Window Functions¶
Window functions perform calculations across a set of rows that are related to the current row. Unlike aggregate functions, window functions do not collapse rows into a single result but instead return a value for each row.
The Relational Layer currently supports the ROW_NUMBER() window function for semantic search operations using HNSW (Hierarchical Navigable Small World) vector indexes. When combined with distance functions and backed by an HNSW index, ROW_NUMBER() enables efficient K-nearest neighbor (KNN) searches.
Important
Currently, only the ROW_NUMBER() window function is supported for HNSW-backed semantic search. Other window functions (RANK(), DENSE_RANK(), LAG(), LEAD(), etc.) are not yet supported in this context. Additionally, ROW_NUMBER() requires a proper HNSW vector index to function correctly for semantic search queries.
Important
Window functions are not allowed in the WHERE clause, as per SQL standard. Use the QUALIFY clause to filter on window function results. See The QUALIFY Clause for more details.
Syntax¶
Window functions follow this general syntax:
window_function([arguments])
OVER (
[PARTITION BY column1, column2, ...]
[ORDER BY expression [ASC | DESC]]
[OPTIONS option1 = value1, option2 = value2, ...]
)
Components¶
window_functionThe window function to apply. Currently, only
ROW_NUMBER()is supported for HNSW-backed semantic search:ROW_NUMBER()- Assigns a sequential integer to each row within the partition based on the specified ordering. Must be backed by an HNSW vector index when used for semantic search.

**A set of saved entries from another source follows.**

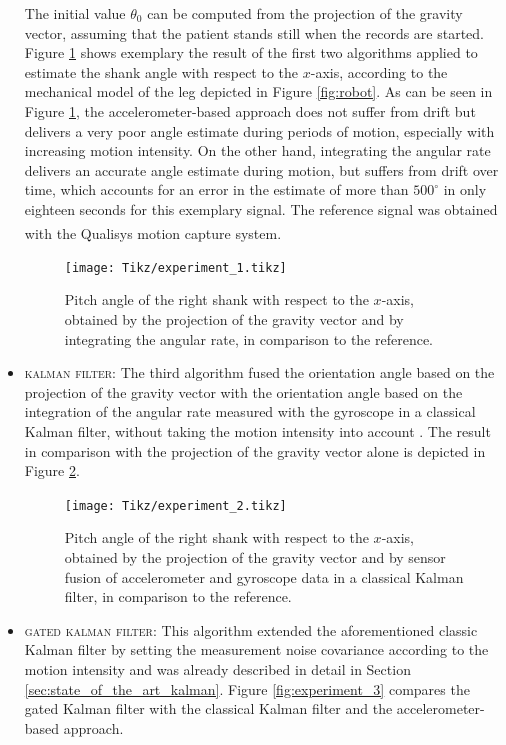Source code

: \begin{itemize}
  \noindent The initial value $\theta_{0}$ can be computed from the projection of the gravity vector, assuming that the patient stands still when the records are started. Figure \ref{fig:experiment_1} shows exemplary the result of the first two algorithms applied to estimate the shank angle with respect to the $x$-axis, according to the mechanical model of the leg depicted in Figure \ref{fig:robot}. As can be seen in Figure \ref{fig:experiment_1}, the accelerometer-based approach does not suffer from drift but delivers a very poor angle estimate during periods of motion, especially with increasing motion intensity. On the other hand, integrating the angular rate delivers an accurate angle estimate during motion, but suffers from drift over time, which accounts for an error in the estimate of more than $500^{\circ}$ in only eighteen seconds for this exemplary signal. The reference signal was obtained with the Qualisys\textsuperscript{\textregistered} motion capture system.
  
\begin{figure}
	\centering
	\newlength\figureheight 
	\newlength\figurewidth 
	\setlength\figureheight{7cm} 
	\setlength\figurewidth{\textwidth}
	\texttt{[image: Tikz/experiment\_1.tikz]}
	\caption{Pitch angle of the right shank with respect to the $x$-axis, obtained by the projection of the gravity vector and by integrating the angular rate, in comparison to the reference.}
	\label{fig:experiment_1}
\end{figure}
  
  \item \textsc{kalman filter:} The third algorithm fused the orientation angle based on the projection of the gravity vector with the orientation angle based on the integration of the angular rate measured with the gyroscope in a classical Kalman filter, without taking the motion intensity into account \cite{olivares_vicente_gaitwatch_2013}. The result in comparison with the projection of the gravity vector alone is depicted in Figure \ref{fig:experiment_2}.

\begin{figure}
	\centering
	\setlength\figureheight{7cm} 
	\setlength\figurewidth{\textwidth}
	\texttt{[image: Tikz/experiment\_2.tikz]}
	\caption{Pitch angle of the right shank with respect to the $x$-axis, obtained by the projection of the gravity vector and by sensor fusion of accelerometer and gyroscope data in a classical Kalman filter, in comparison to the reference.}
	\label{fig:experiment_2}
\end{figure}
  
  \item \textsc{gated kalman filter:} This algorithm extended the aforementioned classic Kalman filter by setting the measurement noise covariance according to the motion intensity \cite{olivares_vicente_gaitwatch_2013} and was already described in detail in Section \ref{sec:state_of_the_art_kalman}. Figure \ref{fig:experiment_3} compares the gated Kalman filter with the classical Kalman filter and the accelerometer-based approach.
  \end{itemize}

PARTITION BY(optional)Divides the result set into partitions to which the window function is applied. Each partition is processed independently.
ORDER BY(optional)Defines the logical order of rows within each partition. For semantic search, this typically orders by a distance function.
OPTIONS(optional)Specifies additional parameters for the window function. For HNSW-based semantic search:
ef_search- Controls the size of the dynamic candidate list during search. Higher values improve recall but increase query time. Default is typically set at index creation time.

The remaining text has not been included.